▸ **Records supplied**
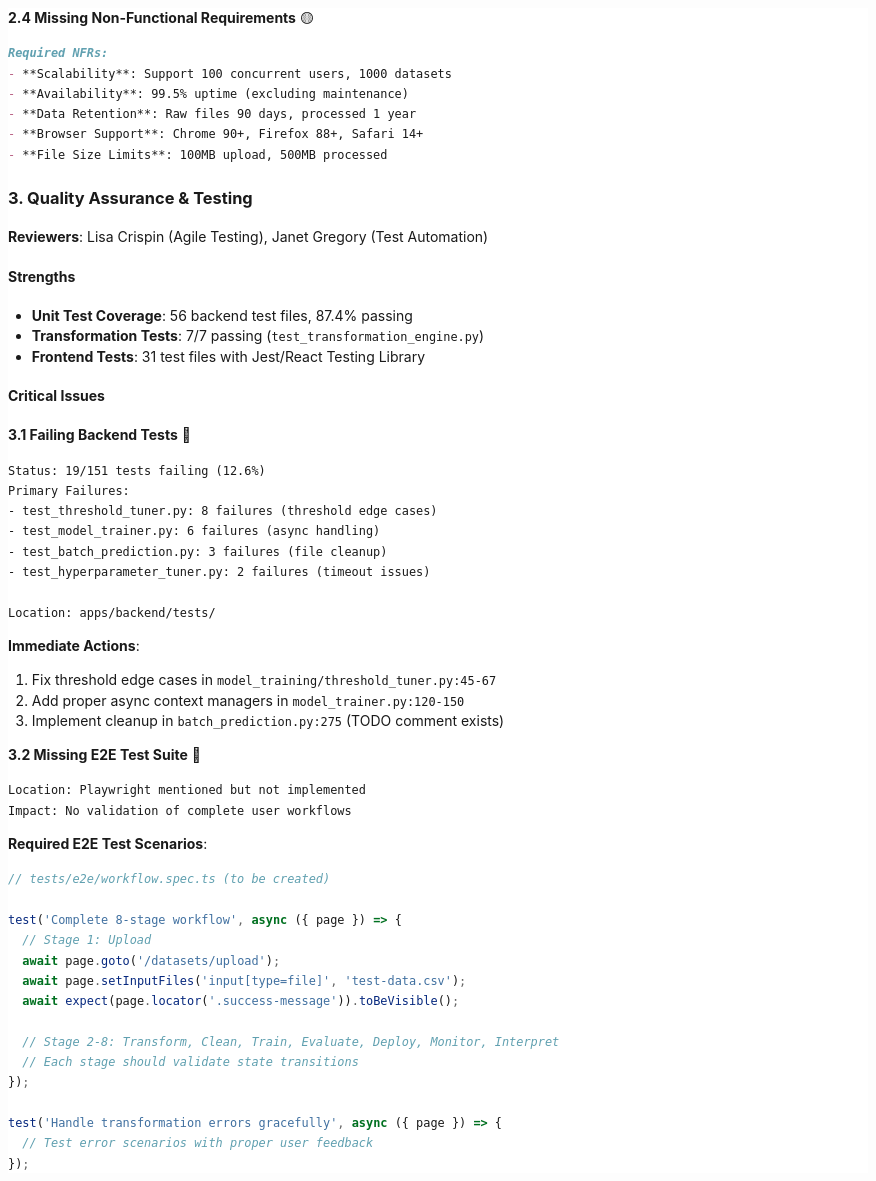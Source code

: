 **2.4 Missing Non-Functional Requirements** 🟡
```markdown
Required NFRs:
- **Scalability**: Support 100 concurrent users, 1000 datasets
- **Availability**: 99.5% uptime (excluding maintenance)
- **Data Retention**: Raw files 90 days, processed 1 year
- **Browser Support**: Chrome 90+, Firefox 88+, Safari 14+
- **File Size Limits**: 100MB upload, 500MB processed
```

### 3. Quality Assurance & Testing
**Reviewers**: Lisa Crispin (Agile Testing), Janet Gregory (Test Automation)

#### Strengths
- **Unit Test Coverage**: 56 backend test files, 87.4% passing
- **Transformation Tests**: 7/7 passing (`test_transformation_engine.py`)
- **Frontend Tests**: 31 test files with Jest/React Testing Library

#### Critical Issues

**3.1 Failing Backend Tests** 🔴
```
Status: 19/151 tests failing (12.6%)
Primary Failures:
- test_threshold_tuner.py: 8 failures (threshold edge cases)
- test_model_trainer.py: 6 failures (async handling)
- test_batch_prediction.py: 3 failures (file cleanup)
- test_hyperparameter_tuner.py: 2 failures (timeout issues)

Location: apps/backend/tests/
```

**Immediate Actions**:
1. Fix threshold edge cases in `model_training/threshold_tuner.py:45-67`
2. Add proper async context managers in `model_trainer.py:120-150`
3. Implement cleanup in `batch_prediction.py:275` (TODO comment exists)

**3.2 Missing E2E Test Suite** 🔴
```
Location: Playwright mentioned but not implemented
Impact: No validation of complete user workflows
```

**Required E2E Test Scenarios**:
```typescript
// tests/e2e/workflow.spec.ts (to be created)

test('Complete 8-stage workflow', async ({ page }) => {
  // Stage 1: Upload
  await page.goto('/datasets/upload');
  await page.setInputFiles('input[type=file]', 'test-data.csv');
  await expect(page.locator('.success-message')).toBeVisible();

  // Stage 2-8: Transform, Clean, Train, Evaluate, Deploy, Monitor, Interpret
  // Each stage should validate state transitions
});

test('Handle transformation errors gracefully', async ({ page }) => {
  // Test error scenarios with proper user feedback
});
```

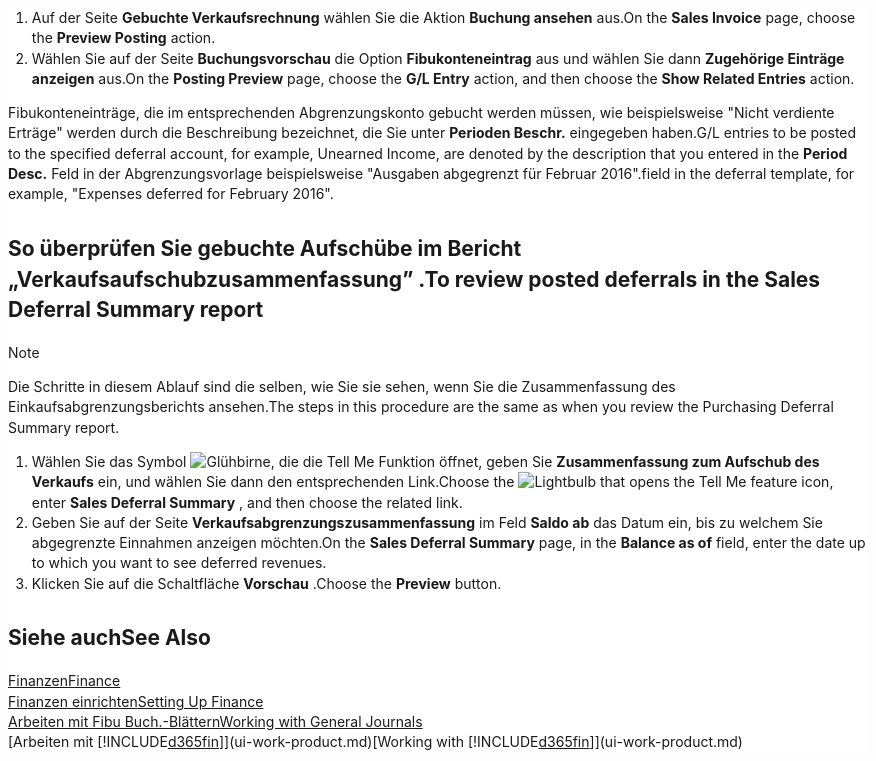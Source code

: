 1. <span data-ttu-id="f8e7f-156">Auf der Seite **Gebuchte Verkaufsrechnung** wählen Sie die Aktion **Buchung ansehen** aus.</span><span class="sxs-lookup"><span data-stu-id="f8e7f-156">On the **Sales Invoice** page, choose the **Preview Posting** action.</span></span>
2. <span data-ttu-id="f8e7f-157">Wählen Sie auf der Seite **Buchungsvorschau** die Option **Fibukonteneintrag** aus und wählen Sie dann **Zugehörige Einträge anzeigen** aus.</span><span class="sxs-lookup"><span data-stu-id="f8e7f-157">On the **Posting Preview** page, choose the **G/L Entry** action, and then choose the **Show Related Entries** action.</span></span>

<span data-ttu-id="f8e7f-158">Fibukonteneinträge, die im entsprechenden Abgrenzungskonto gebucht werden müssen, wie beispielsweise "Nicht verdiente Erträge" werden durch die Beschreibung bezeichnet, die Sie unter **Perioden Beschr.** eingegeben haben.</span><span class="sxs-lookup"><span data-stu-id="f8e7f-158">G/L entries to be posted to the specified deferral account, for example, Unearned Income, are denoted by the description that you entered in the **Period Desc.**</span></span> <span data-ttu-id="f8e7f-159">Feld in der Abgrenzungsvorlage beispielsweise "Ausgaben abgegrenzt für Februar 2016".</span><span class="sxs-lookup"><span data-stu-id="f8e7f-159">field in the deferral template, for example, "Expenses deferred for February 2016".</span></span>

## <a name="to-review-posted-deferrals-in-the-sales-deferral-summary-report"></a><span data-ttu-id="f8e7f-160">So überprüfen Sie gebuchte Aufschübe im Bericht „Verkaufsaufschubzusammenfassung” .</span><span class="sxs-lookup"><span data-stu-id="f8e7f-160">To review posted deferrals in the Sales Deferral Summary report</span></span>
> [!NOTE]  
>   <span data-ttu-id="f8e7f-161">Die Schritte in diesem Ablauf sind die selben, wie Sie sie sehen, wenn Sie die Zusammenfassung des Einkaufsabgrenzungsberichts ansehen.</span><span class="sxs-lookup"><span data-stu-id="f8e7f-161">The steps in this procedure are the same as when you review the Purchasing Deferral Summary report.</span></span>

1. <span data-ttu-id="f8e7f-162">Wählen Sie das Symbol ![Glühbirne, die die Tell Me Funktion öffnet](media/ui-search/search_small.png "Tell Me-Funktion"), geben Sie **Zusammenfassung zum Aufschub des Verkaufs** ein, und wählen Sie dann den entsprechenden Link.</span><span class="sxs-lookup"><span data-stu-id="f8e7f-162">Choose the ![Lightbulb that opens the Tell Me feature](media/ui-search/search_small.png "Tell me what you want to do") icon, enter **Sales Deferral Summary** , and then choose the related link.</span></span>
2. <span data-ttu-id="f8e7f-163">Geben Sie auf der Seite **Verkaufsabgrenzungszusammenfassung** im Feld **Saldo ab** das Datum ein, bis zu welchem Sie abgegrenzte Einnahmen anzeigen möchten.</span><span class="sxs-lookup"><span data-stu-id="f8e7f-163">On the **Sales Deferral Summary** page, in the **Balance as of** field, enter the date up to which you want to see deferred revenues.</span></span>
3. <span data-ttu-id="f8e7f-164">Klicken Sie auf die Schaltfläche **Vorschau** .</span><span class="sxs-lookup"><span data-stu-id="f8e7f-164">Choose the **Preview** button.</span></span>

## <a name="see-also"></a><span data-ttu-id="f8e7f-165">Siehe auch</span><span class="sxs-lookup"><span data-stu-id="f8e7f-165">See Also</span></span>
[<span data-ttu-id="f8e7f-166">Finanzen</span><span class="sxs-lookup"><span data-stu-id="f8e7f-166">Finance</span></span>](finance.md)  
[<span data-ttu-id="f8e7f-167">Finanzen einrichten</span><span class="sxs-lookup"><span data-stu-id="f8e7f-167">Setting Up Finance</span></span>](finance-setup-finance.md)  
[<span data-ttu-id="f8e7f-168">Arbeiten mit Fibu Buch.-Blättern</span><span class="sxs-lookup"><span data-stu-id="f8e7f-168">Working with General Journals</span></span>](ui-work-general-journals.md)  
<span data-ttu-id="f8e7f-169">[Arbeiten mit [!INCLUDE[d365fin](includes/d365fin_md.md)]](ui-work-product.md)</span><span class="sxs-lookup"><span data-stu-id="f8e7f-169">[Working with [!INCLUDE[d365fin](includes/d365fin_md.md)]](ui-work-product.md)</span></span>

▸ **Your instructions**
Output the records above exactly; leave out the pictures.

▸ **Expected output**
Source code

: **2.4 Missing Non-Functional Requirements** 🟡
```markdown
Required NFRs:
- **Scalability**: Support 100 concurrent users, 1000 datasets
- **Availability**: 99.5% uptime (excluding maintenance)
- **Data Retention**: Raw files 90 days, processed 1 year
- **Browser Support**: Chrome 90+, Firefox 88+, Safari 14+
- **File Size Limits**: 100MB upload, 500MB processed
```

### 3. Quality Assurance & Testing
**Reviewers**: Lisa Crispin (Agile Testing), Janet Gregory (Test Automation)

#### Strengths
- **Unit Test Coverage**: 56 backend test files, 87.4% passing
- **Transformation Tests**: 7/7 passing (`test_transformation_engine.py`)
- **Frontend Tests**: 31 test files with Jest/React Testing Library

#### Critical Issues

**3.1 Failing Backend Tests** 🔴
```
Status: 19/151 tests failing (12.6%)
Primary Failures:
- test_threshold_tuner.py: 8 failures (threshold edge cases)
- test_model_trainer.py: 6 failures (async handling)
- test_batch_prediction.py: 3 failures (file cleanup)
- test_hyperparameter_tuner.py: 2 failures (timeout issues)

Location: apps/backend/tests/
```

**Immediate Actions**:
1. Fix threshold edge cases in `model_training/threshold_tuner.py:45-67`
2. Add proper async context managers in `model_trainer.py:120-150`
3. Implement cleanup in `batch_prediction.py:275` (TODO comment exists)

**3.2 Missing E2E Test Suite** 🔴
```
Location: Playwright mentioned but not implemented
Impact: No validation of complete user workflows
```

**Required E2E Test Scenarios**:
```typescript
// tests/e2e/workflow.spec.ts (to be created)

test('Complete 8-stage workflow', async ({ page }) => {
  // Stage 1: Upload
  await page.goto('/datasets/upload');
  await page.setInputFiles('input[type=file]', 'test-data.csv');
  await expect(page.locator('.success-message')).toBeVisible();

  // Stage 2-8: Transform, Clean, Train, Evaluate, Deploy, Monitor, Interpret
  // Each stage should validate state transitions
});

test('Handle transformation errors gracefully', async ({ page }) => {
  // Test error scenarios with proper user feedback
});
```

Source code

: 1. <span data-ttu-id="f8e7f-156">Auf der Seite **Gebuchte Verkaufsrechnung** wählen Sie die Aktion **Buchung ansehen** aus.</span><span class="sxs-lookup"><span data-stu-id="f8e7f-156">On the **Sales Invoice** page, choose the **Preview Posting** action.</span></span>
2. <span data-ttu-id="f8e7f-157">Wählen Sie auf der Seite **Buchungsvorschau** die Option **Fibukonteneintrag** aus und wählen Sie dann **Zugehörige Einträge anzeigen** aus.</span><span class="sxs-lookup"><span data-stu-id="f8e7f-157">On the **Posting Preview** page, choose the **G/L Entry** action, and then choose the **Show Related Entries** action.</span></span>

<span data-ttu-id="f8e7f-158">Fibukonteneinträge, die im entsprechenden Abgrenzungskonto gebucht werden müssen, wie beispielsweise "Nicht verdiente Erträge" werden durch die Beschreibung bezeichnet, die Sie unter **Perioden Beschr.** eingegeben haben.</span><span class="sxs-lookup"><span data-stu-id="f8e7f-158">G/L entries to be posted to the specified deferral account, for example, Unearned Income, are denoted by the description that you entered in the **Period Desc.**</span></span> <span data-ttu-id="f8e7f-159">Feld in der Abgrenzungsvorlage beispielsweise "Ausgaben abgegrenzt für Februar 2016".</span><span class="sxs-lookup"><span data-stu-id="f8e7f-159">field in the deferral template, for example, "Expenses deferred for February 2016".</span></span>

## <a name="to-review-posted-deferrals-in-the-sales-deferral-summary-report"></a><span data-ttu-id="f8e7f-160">So überprüfen Sie gebuchte Aufschübe im Bericht „Verkaufsaufschubzusammenfassung” .</span><span class="sxs-lookup"><span data-stu-id="f8e7f-160">To review posted deferrals in the Sales Deferral Summary report</span></span>
> [!NOTE]  
>   <span data-ttu-id="f8e7f-161">Die Schritte in diesem Ablauf sind die selben, wie Sie sie sehen, wenn Sie die Zusammenfassung des Einkaufsabgrenzungsberichts ansehen.</span><span class="sxs-lookup"><span data-stu-id="f8e7f-161">The steps in this procedure are the same as when you review the Purchasing Deferral Summary report.</span></span>

1. <span data-ttu-id="f8e7f-162">Wählen Sie das Symbol ![Glühbirne, die die Tell Me Funktion öffnet](media/ui-search/search_small.png "Tell Me-Funktion"), geben Sie **Zusammenfassung zum Aufschub des Verkaufs** ein, und wählen Sie dann den entsprechenden Link.</span><span class="sxs-lookup"><span data-stu-id="f8e7f-162">Choose the ![Lightbulb that opens the Tell Me feature](media/ui-search/search_small.png "Tell me what you want to do") icon, enter **Sales Deferral Summary** , and then choose the related link.</span></span>
2. <span data-ttu-id="f8e7f-163">Geben Sie auf der Seite **Verkaufsabgrenzungszusammenfassung** im Feld **Saldo ab** das Datum ein, bis zu welchem Sie abgegrenzte Einnahmen anzeigen möchten.</span><span class="sxs-lookup"><span data-stu-id="f8e7f-163">On the **Sales Deferral Summary** page, in the **Balance as of** field, enter the date up to which you want to see deferred revenues.</span></span>
3. <span data-ttu-id="f8e7f-164">Klicken Sie auf die Schaltfläche **Vorschau** .</span><span class="sxs-lookup"><span data-stu-id="f8e7f-164">Choose the **Preview** button.</span></span>

## <a name="see-also"></a><span data-ttu-id="f8e7f-165">Siehe auch</span><span class="sxs-lookup"><span data-stu-id="f8e7f-165">See Also</span></span>
[<span data-ttu-id="f8e7f-166">Finanzen</span><span class="sxs-lookup"><span data-stu-id="f8e7f-166">Finance</span></span>](finance.md)  
[<span data-ttu-id="f8e7f-167">Finanzen einrichten</span><span class="sxs-lookup"><span data-stu-id="f8e7f-167">Setting Up Finance</span></span>](finance-setup-finance.md)  
[<span data-ttu-id="f8e7f-168">Arbeiten mit Fibu Buch.-Blättern</span><span class="sxs-lookup"><span data-stu-id="f8e7f-168">Working with General Journals</span></span>](ui-work-general-journals.md)  
<span data-ttu-id="f8e7f-169">[Arbeiten mit [!INCLUDE[d365fin](includes/d365fin_md.md)]](ui-work-product.md)</span><span class="sxs-lookup"><span data-stu-id="f8e7f-169">[Working with [!INCLUDE[d365fin](includes/d365fin_md.md)]](ui-work-product.md)</span></span>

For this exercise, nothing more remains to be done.